PHNOM PENH — Cambodia's UN-backed war crimes tribunal on Tuesday rejected demands to pursue a politically-sensitive new Khmer Rouge case that has divided the court.
The investigating judges said the prosecution failed to follow procedure when filing a request for unnamed suspects to be interviewed for their alleged crimes as members of the brutal 1975-79 regime to be prosecuted.
In a written statement, the judges said international co-prosecutor Andrew Cayley's request was invalid because he hadn't done the necessary paperwork to file the requests without the backing of his national counterpart.
Cayley and his Cambodian colleague Chea Leang are openly at odds over how to proceed with the case, with Leang saying the suspects, thought to be two ex-Khmer Rouge commanders, are outside the court's jurisdiction.
Cayley can appeal the judges' decision not to pursue an investigation but the announcement appears to signal their willingness to close the tribunal's controversial third case, prompting fears the court is caving to government pressure.
"The judges are using questionable legal technicalities to try to avoid the very important substantive issues raised by Cayley," said Anne Heindel, a legal adviser at the Documentation Centre of Cambodia, which researches Khmer Rouge atrocities.
"It's the continuation of their attempts to kill case three."
In its landmark first trial, the tribunal sentenced former prison chief Kaing Guek Eav, better known as Duch, to 30 years in jail in July for overseeing the deaths of 15,000 people.
That case is now under appeal, while a second trial involving four of the regime's most senior surviving leaders is due to start later this month.
The court is still investigating a fourth case against three more suspects, believed to be mid-level cadres.

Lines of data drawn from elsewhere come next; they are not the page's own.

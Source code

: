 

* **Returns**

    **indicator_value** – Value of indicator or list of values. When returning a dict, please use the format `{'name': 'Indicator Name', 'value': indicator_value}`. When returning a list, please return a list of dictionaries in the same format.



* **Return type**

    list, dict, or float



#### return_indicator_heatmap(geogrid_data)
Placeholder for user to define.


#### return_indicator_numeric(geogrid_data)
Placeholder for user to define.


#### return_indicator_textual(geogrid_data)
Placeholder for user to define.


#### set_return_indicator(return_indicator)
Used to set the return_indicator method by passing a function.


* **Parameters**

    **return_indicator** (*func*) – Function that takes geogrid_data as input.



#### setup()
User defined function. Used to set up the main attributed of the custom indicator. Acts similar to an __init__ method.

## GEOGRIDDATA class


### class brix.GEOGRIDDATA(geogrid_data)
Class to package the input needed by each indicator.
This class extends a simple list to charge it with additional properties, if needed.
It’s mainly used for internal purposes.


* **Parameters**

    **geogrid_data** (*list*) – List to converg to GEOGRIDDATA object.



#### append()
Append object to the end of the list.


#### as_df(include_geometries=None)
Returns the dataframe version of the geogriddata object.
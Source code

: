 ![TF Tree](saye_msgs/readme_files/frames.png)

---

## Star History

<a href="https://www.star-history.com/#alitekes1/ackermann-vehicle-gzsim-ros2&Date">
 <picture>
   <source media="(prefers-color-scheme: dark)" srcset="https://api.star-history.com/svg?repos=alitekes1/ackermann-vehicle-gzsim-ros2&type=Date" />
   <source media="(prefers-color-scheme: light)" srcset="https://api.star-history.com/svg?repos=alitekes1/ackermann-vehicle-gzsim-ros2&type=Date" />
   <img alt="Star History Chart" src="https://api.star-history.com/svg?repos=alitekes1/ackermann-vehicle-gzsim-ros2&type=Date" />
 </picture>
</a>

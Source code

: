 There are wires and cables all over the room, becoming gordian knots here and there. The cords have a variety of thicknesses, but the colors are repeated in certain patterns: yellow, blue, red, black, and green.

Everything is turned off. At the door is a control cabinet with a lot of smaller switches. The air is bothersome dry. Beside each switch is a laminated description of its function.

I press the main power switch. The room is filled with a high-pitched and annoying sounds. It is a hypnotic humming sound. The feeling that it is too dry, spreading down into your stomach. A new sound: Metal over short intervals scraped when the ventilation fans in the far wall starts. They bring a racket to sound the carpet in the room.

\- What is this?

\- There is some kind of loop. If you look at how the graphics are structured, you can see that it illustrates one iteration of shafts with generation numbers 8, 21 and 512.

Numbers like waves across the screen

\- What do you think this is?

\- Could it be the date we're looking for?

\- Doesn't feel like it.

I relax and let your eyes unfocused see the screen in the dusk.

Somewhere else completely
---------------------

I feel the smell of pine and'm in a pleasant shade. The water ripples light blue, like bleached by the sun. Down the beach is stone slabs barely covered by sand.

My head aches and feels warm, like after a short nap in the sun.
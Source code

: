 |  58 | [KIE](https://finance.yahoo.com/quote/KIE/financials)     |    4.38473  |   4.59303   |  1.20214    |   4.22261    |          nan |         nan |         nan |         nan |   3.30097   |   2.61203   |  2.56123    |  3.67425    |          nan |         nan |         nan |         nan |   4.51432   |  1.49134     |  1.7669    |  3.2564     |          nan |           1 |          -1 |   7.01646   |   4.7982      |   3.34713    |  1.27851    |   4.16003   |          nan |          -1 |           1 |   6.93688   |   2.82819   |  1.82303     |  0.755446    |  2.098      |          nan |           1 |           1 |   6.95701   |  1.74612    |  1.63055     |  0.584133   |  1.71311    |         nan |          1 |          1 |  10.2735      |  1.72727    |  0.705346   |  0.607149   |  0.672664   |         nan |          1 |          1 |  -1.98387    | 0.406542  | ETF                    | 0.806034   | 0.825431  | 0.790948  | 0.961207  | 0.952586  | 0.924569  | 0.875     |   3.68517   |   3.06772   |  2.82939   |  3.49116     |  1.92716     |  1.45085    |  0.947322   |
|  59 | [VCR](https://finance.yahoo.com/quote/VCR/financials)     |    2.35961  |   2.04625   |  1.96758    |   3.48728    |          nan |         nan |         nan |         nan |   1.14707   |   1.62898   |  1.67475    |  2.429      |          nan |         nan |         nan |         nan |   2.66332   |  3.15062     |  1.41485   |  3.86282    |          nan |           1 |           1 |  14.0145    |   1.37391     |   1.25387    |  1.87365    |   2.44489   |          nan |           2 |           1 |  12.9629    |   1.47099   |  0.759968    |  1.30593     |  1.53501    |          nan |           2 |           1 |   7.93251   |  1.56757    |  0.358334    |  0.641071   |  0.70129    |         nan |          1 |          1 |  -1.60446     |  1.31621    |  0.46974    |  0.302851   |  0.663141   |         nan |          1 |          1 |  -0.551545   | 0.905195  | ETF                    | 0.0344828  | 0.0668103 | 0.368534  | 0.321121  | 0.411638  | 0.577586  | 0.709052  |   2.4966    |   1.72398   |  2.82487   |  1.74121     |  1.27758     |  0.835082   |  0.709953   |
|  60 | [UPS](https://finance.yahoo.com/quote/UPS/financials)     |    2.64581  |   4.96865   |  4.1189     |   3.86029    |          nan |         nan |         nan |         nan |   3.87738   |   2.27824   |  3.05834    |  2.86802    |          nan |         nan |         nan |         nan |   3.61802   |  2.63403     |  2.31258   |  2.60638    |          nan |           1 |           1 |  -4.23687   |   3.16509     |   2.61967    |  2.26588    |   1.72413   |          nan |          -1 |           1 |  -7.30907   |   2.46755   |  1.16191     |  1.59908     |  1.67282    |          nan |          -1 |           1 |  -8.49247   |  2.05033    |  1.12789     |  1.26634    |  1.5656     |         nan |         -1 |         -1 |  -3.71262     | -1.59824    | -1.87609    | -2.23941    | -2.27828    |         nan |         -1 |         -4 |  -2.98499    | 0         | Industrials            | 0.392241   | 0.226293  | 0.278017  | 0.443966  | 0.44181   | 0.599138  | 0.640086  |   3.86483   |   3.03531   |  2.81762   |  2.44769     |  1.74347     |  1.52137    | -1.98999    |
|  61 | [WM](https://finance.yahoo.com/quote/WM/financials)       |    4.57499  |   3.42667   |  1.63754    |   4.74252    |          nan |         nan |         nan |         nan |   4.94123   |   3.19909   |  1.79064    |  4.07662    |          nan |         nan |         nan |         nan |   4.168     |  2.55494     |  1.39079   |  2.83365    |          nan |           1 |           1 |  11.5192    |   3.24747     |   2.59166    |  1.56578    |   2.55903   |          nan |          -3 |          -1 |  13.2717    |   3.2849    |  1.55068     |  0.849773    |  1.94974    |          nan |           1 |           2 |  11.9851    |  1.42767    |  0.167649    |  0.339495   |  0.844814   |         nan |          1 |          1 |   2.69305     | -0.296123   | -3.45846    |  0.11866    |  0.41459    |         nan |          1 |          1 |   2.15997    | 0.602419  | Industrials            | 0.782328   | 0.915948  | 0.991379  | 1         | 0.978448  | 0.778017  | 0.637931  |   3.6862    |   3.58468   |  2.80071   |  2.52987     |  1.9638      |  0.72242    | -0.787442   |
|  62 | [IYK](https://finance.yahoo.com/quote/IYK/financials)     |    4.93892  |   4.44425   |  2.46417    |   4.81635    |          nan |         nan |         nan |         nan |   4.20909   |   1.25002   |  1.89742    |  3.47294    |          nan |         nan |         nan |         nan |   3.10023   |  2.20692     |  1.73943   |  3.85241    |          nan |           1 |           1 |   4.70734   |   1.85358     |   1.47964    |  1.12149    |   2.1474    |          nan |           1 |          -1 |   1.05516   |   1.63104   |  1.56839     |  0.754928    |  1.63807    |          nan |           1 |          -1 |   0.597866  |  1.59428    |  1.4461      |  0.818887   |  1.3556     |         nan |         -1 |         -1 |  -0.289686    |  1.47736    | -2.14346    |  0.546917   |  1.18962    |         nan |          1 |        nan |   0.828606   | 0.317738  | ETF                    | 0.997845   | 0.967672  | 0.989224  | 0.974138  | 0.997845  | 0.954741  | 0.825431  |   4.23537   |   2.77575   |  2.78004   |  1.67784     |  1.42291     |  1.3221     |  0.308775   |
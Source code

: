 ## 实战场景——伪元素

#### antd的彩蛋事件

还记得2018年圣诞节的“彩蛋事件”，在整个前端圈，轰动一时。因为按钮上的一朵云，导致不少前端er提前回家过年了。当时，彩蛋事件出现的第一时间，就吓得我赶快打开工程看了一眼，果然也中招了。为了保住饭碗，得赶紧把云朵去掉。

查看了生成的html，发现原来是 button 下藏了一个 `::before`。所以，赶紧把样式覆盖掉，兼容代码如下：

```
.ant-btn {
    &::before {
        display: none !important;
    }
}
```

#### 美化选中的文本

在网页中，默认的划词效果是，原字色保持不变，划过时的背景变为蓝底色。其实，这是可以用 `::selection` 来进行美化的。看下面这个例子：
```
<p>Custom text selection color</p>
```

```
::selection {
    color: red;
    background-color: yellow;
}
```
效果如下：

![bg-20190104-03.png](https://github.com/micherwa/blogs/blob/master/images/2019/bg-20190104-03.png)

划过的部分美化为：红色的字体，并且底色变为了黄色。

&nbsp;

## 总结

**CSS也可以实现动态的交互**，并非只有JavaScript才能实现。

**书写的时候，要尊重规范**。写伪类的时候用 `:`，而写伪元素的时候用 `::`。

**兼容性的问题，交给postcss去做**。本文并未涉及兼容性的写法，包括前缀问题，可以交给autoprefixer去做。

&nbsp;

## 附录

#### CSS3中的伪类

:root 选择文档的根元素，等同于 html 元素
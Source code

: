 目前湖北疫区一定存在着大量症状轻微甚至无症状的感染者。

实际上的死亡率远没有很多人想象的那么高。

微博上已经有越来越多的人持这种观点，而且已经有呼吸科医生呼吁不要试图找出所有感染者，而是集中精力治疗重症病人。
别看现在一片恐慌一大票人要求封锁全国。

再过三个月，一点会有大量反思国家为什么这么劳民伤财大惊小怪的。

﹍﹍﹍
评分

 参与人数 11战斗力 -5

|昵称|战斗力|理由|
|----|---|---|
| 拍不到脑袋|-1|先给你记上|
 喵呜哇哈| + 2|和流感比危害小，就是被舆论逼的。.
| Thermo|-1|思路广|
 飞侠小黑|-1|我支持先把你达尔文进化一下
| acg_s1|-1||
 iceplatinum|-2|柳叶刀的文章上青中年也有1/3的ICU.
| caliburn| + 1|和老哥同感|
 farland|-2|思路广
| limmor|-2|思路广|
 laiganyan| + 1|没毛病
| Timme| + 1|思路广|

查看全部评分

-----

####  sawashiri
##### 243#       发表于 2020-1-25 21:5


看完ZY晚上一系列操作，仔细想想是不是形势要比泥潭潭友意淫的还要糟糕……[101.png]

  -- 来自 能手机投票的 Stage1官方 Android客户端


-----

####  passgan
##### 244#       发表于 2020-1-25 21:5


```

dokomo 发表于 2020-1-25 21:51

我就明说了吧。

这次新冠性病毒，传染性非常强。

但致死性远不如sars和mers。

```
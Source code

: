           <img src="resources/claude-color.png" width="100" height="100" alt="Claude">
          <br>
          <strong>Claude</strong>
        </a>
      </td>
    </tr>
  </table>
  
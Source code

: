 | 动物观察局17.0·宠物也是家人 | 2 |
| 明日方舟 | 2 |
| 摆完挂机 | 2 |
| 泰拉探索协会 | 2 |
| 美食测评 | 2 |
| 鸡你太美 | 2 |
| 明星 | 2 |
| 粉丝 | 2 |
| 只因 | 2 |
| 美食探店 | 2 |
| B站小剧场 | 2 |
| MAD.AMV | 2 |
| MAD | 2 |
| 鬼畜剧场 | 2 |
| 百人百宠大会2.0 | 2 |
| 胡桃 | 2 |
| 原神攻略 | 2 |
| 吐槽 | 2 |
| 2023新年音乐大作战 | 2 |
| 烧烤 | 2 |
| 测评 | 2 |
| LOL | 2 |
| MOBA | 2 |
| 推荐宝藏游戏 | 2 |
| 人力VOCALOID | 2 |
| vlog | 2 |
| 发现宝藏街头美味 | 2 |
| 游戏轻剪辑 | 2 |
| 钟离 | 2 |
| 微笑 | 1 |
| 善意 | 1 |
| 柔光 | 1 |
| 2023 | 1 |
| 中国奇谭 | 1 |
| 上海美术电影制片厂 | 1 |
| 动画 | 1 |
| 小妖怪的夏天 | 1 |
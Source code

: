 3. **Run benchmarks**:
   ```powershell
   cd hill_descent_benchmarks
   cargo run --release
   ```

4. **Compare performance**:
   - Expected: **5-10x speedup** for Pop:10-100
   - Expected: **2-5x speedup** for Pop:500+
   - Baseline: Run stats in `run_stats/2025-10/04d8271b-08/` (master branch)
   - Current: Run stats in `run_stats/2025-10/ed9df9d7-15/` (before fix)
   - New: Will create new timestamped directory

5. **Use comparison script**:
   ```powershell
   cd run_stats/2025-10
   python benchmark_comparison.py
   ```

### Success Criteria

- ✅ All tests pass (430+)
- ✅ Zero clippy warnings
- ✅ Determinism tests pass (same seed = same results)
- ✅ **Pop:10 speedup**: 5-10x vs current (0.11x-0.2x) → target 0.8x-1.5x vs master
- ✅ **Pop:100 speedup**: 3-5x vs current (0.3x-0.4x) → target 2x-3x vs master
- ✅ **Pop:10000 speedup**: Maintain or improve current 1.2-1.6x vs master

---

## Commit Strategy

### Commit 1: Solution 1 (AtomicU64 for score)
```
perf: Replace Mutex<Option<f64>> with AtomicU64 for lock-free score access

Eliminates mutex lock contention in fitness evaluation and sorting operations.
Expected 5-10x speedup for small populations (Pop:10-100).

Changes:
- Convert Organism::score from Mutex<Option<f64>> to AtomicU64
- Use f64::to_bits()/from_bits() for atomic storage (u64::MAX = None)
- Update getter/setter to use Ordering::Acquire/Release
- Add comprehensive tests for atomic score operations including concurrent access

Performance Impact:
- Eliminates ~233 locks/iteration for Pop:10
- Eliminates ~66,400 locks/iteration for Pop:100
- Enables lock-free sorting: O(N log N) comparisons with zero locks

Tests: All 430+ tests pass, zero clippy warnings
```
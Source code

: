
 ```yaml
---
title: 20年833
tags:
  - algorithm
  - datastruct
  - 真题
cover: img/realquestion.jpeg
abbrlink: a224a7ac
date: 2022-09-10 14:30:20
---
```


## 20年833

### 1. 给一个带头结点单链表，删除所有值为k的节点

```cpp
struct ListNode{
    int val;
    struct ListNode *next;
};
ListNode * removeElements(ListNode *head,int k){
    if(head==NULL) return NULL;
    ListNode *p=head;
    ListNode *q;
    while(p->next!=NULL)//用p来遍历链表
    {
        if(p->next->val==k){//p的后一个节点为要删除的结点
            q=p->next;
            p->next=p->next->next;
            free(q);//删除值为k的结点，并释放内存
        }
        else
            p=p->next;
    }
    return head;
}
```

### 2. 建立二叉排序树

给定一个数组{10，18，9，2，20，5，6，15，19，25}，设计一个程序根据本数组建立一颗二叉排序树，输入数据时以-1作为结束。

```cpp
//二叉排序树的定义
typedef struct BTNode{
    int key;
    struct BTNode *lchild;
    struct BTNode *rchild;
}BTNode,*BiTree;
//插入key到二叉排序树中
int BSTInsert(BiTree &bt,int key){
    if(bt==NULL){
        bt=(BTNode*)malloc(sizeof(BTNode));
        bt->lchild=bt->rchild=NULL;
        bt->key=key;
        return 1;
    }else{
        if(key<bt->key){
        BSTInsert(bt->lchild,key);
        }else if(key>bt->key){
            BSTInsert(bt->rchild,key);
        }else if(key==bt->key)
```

But it too is shrouded in secrecy and faces stiff government opposition.
Prime Minister Hun Sen has repeatedly voiced his objection to further trials, saying they could plunge the country into civil war, and observers widely expect the third and fourth cases to be dropped.
Led by "Brother Number One" Pol Pot, who died in 1998, the Marxist Khmer Rouge regime emptied cities in the late 1970s in a bid to create an agrarian utopia, executing and killing through starvation and overwork up to two million.